There are many avenues through which one can invest in gold. The major mediums are jewellery, gold coins, gold ETF, Sovereign Gold Bonds (SGB), and Gold Deposit Certificates (GDC). The profits on these products are taxed differently. For the purposes of taxation, we can divide the products into two categories. In the first categories are gold products like jewellery, gold coins and gold ETF and the other category comprises of SGB and GDC . Let us examine the tax implications of both the categories of gold products.
The investments in gold products of the first category are treated as capital asset under the income tax laws so any gains realised over its acquisition cost is taxed under the head “Capital Gains”. However, those who deal in gold as jeweller or bullion traders, the same gets taxed as business profits in respect of their investments in gold/jewellery for business purposes. However, the gold jewellery and gold coins held by these persons as personal investments are treated as capital assets only like other taxpayers. The rate at which your profits on gold products gets taxed depends on the period for which you have held the investments. In case the product is sold after 36motnhs the profits are treated as long term capital gains and taxed at the flat rate of 20% after applying the cost inflation index to the cost of acquisition. In case these are sold within 36 months, the gains are treated as short term capital gains and taxed at the slab rate applicable to you.
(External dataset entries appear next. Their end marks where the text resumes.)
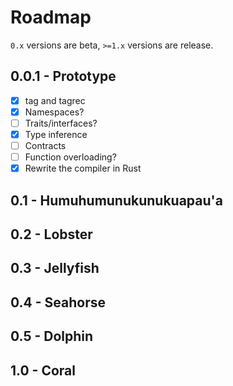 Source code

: # Roadmap

`0.x` versions are beta, `>=1.x` versions are release.

## 0.0.1 - Prototype

- [x] tag and tagrec
- [x] Namespaces?
- [ ] Traits/interfaces?
- [x] Type inference
- [ ] Contracts
- [ ] Function overloading?
- [x] Rewrite the compiler in Rust

## 0.1 - Humuhumunukunukuapau'a

## 0.2 - Lobster

## 0.3 - Jellyfish

## 0.4 - Seahorse

## 0.5 - Dolphin

## 1.0 - Coral
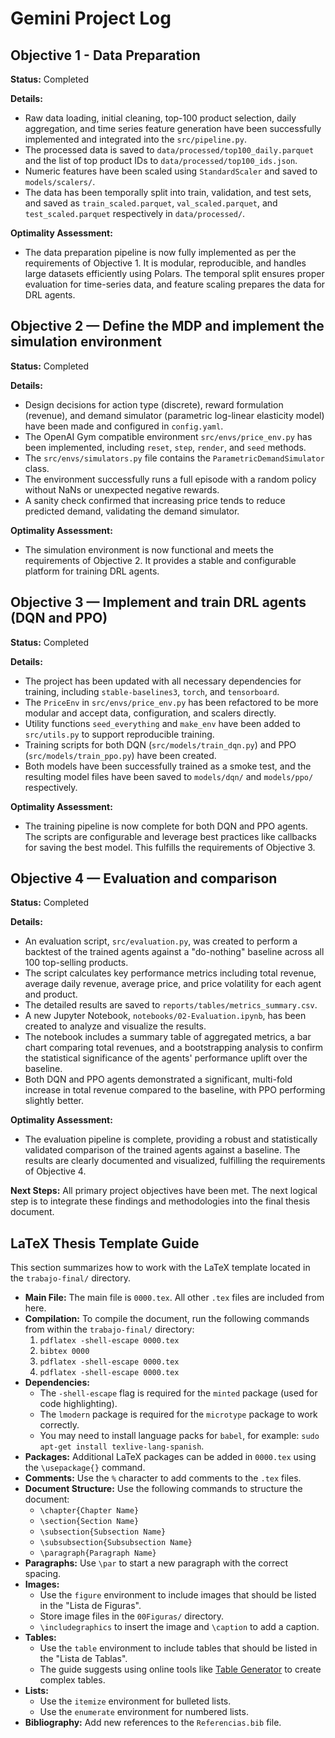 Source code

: # Gemini Project Log

## Objective 1 - Data Preparation

**Status:** Completed

**Details:**
- Raw data loading, initial cleaning, top-100 product selection, daily aggregation, and time series feature generation have been successfully implemented and integrated into the `src/pipeline.py`.
- The processed data is saved to `data/processed/top100_daily.parquet` and the list of top product IDs to `data/processed/top100_ids.json`.
- Numeric features have been scaled using `StandardScaler` and saved to `models/scalers/`.
- The data has been temporally split into train, validation, and test sets, and saved as `train_scaled.parquet`, `val_scaled.parquet`, and `test_scaled.parquet` respectively in `data/processed/`.

**Optimality Assessment:**
- The data preparation pipeline is now fully implemented as per the requirements of Objective 1. It is modular, reproducible, and handles large datasets efficiently using Polars. The temporal split ensures proper evaluation for time-series data, and feature scaling prepares the data for DRL agents.

## Objective 2 — Define the MDP and implement the simulation environment

**Status:** Completed

**Details:**
- Design decisions for action type (discrete), reward formulation (revenue), and demand simulator (parametric log-linear elasticity model) have been made and configured in `config.yaml`.
- The OpenAI Gym compatible environment `src/envs/price_env.py` has been implemented, including `reset`, `step`, `render`, and `seed` methods.
- The `src/envs/simulators.py` file contains the `ParametricDemandSimulator` class.
- The environment successfully runs a full episode with a random policy without NaNs or unexpected negative rewards.
- A sanity check confirmed that increasing price tends to reduce predicted demand, validating the demand simulator.

**Optimality Assessment:**
- The simulation environment is now functional and meets the requirements of Objective 2. It provides a stable and configurable platform for training DRL agents.

## Objective 3 — Implement and train DRL agents (DQN and PPO)

**Status:** Completed

**Details:**
- The project has been updated with all necessary dependencies for training, including `stable-baselines3`, `torch`, and `tensorboard`.
- The `PriceEnv` in `src/envs/price_env.py` has been refactored to be more modular and accept data, configuration, and scalers directly.
- Utility functions `seed_everything` and `make_env` have been added to `src/utils.py` to support reproducible training.
- Training scripts for both DQN (`src/models/train_dqn.py`) and PPO (`src/models/train_ppo.py`) have been created.
- Both models have been successfully trained as a smoke test, and the resulting model files have been saved to `models/dqn/` and `models/ppo/` respectively.

**Optimality Assessment:**
- The training pipeline is now complete for both DQN and PPO agents. The scripts are configurable and leverage best practices like callbacks for saving the best model. This fulfills the requirements of Objective 3.

## Objective 4 — Evaluation and comparison

**Status:** Completed

**Details:**
- An evaluation script, `src/evaluation.py`, was created to perform a backtest of the trained agents against a "do-nothing" baseline across all 100 top-selling products.
- The script calculates key performance metrics including total revenue, average daily revenue, average price, and price volatility for each agent and product.
- The detailed results are saved to `reports/tables/metrics_summary.csv`.
- A new Jupyter Notebook, `notebooks/02-Evaluation.ipynb`, has been created to analyze and visualize the results.
- The notebook includes a summary table of aggregated metrics, a bar chart comparing total revenues, and a bootstrapping analysis to confirm the statistical significance of the agents' performance uplift over the baseline.
- Both DQN and PPO agents demonstrated a significant, multi-fold increase in total revenue compared to the baseline, with PPO performing slightly better.

**Optimality Assessment:**
- The evaluation pipeline is complete, providing a robust and statistically validated comparison of the trained agents against a baseline. The results are clearly documented and visualized, fulfilling the requirements of Objective 4.

**Next Steps:** All primary project objectives have been met. The next logical step is to integrate these findings and methodologies into the final thesis document.

## LaTeX Thesis Template Guide

This section summarizes how to work with the LaTeX template located in the `trabajo-final/` directory.

- **Main File:** The main file is `0000.tex`. All other `.tex` files are included from here.
- **Compilation:** To compile the document, run the following commands from within the `trabajo-final/` directory:
    1. `pdflatex -shell-escape 0000.tex`
    2. `bibtex 0000`
    3. `pdflatex -shell-escape 0000.tex`
    4. `pdflatex -shell-escape 0000.tex`
- **Dependencies:**
    - The `-shell-escape` flag is required for the `minted` package (used for code highlighting).
    - The `lmodern` package is required for the `microtype` package to work correctly.
    - You may need to install language packs for `babel`, for example: `sudo apt-get install texlive-lang-spanish`.
- **Packages:** Additional LaTeX packages can be added in `0000.tex` using the `\usepackage{}` command.
- **Comments:** Use the `%` character to add comments to the `.tex` files.
- **Document Structure:** Use the following commands to structure the document:
    - `\chapter{Chapter Name}`
    - `\section{Section Name}`
    - `\subsection{Subsection Name}`
    - `\subsubsection{Subsubsection Name}`
    - `\paragraph{Paragraph Name}`
- **Paragraphs:** Use `\par` to start a new paragraph with the correct spacing.
- **Images:** 
    - Use the `figure` environment to include images that should be listed in the "Lista de Figuras".
    - Store image files in the `00Figuras/` directory.
    - `\includegraphics` to insert the image and `\caption` to add a caption.
- **Tables:**
    - Use the `table` environment to include tables that should be listed in the "Lista de Tablas".
    - The guide suggests using online tools like [Table Generator](https://www.tablesgenerator.com/) to create complex tables.
- **Lists:**
    - Use the `itemize` environment for bulleted lists.
    - Use the `enumerate` environment for numbered lists.
- **Bibliography:** Add new references to the `Referencias.bib` file.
Since many of us get the gold jewellery as gift or as inheritance, the cost for the purpose of computing capital gains is taken the cost of purchase for the previous owner who had paid for it. The gift of jewellery received at the occasion of marriage, from certain specified relatives and the one inherited are fully tax free at the time of its receipt. But gift of jewellery from other person are exempt only as long as aggregate of all the gifts in any form received by you during the year does not exceed fifty thousand rupees. Once the aggregate of all the gifts from all the sources excluding the above gifts crosses the magic figure of fifty thousand rupees whole of the value of gifts received by you becomes taxable in your hands. Though the gift from relatives, on the occasion of marriage and as inheritance are fully tax free in your hands but you will have to pay capital gains tax as and when you sell such jewellery in future. For computing the capital gains in such special cases the holding period for capital gains is computed with reference to the period from the date when it was bought by any of the previous owners. For example, for the gold jewellery gifted to you by your mother which she had received from her father at the time of her marriage and which was purchased by your grandfather for Rs one lakhs, then Rs. one Lakhs shall be taken as your cost of acquisition for you at the time of sale. In case the jewellery was bought before April 1, 2001, the market value as on 1st April 2001 is to be taken as your cost and which is to be further increased by applying the cost inflation index. As per the explicit language of the law, the indexation benefit in case of jewellery received by as inheritance/ gift is available only from the year in which you actually received it. However, few of high courts have allowed the benefit of indexations from the year in which the previous owner who had in fact bought it for a consideration.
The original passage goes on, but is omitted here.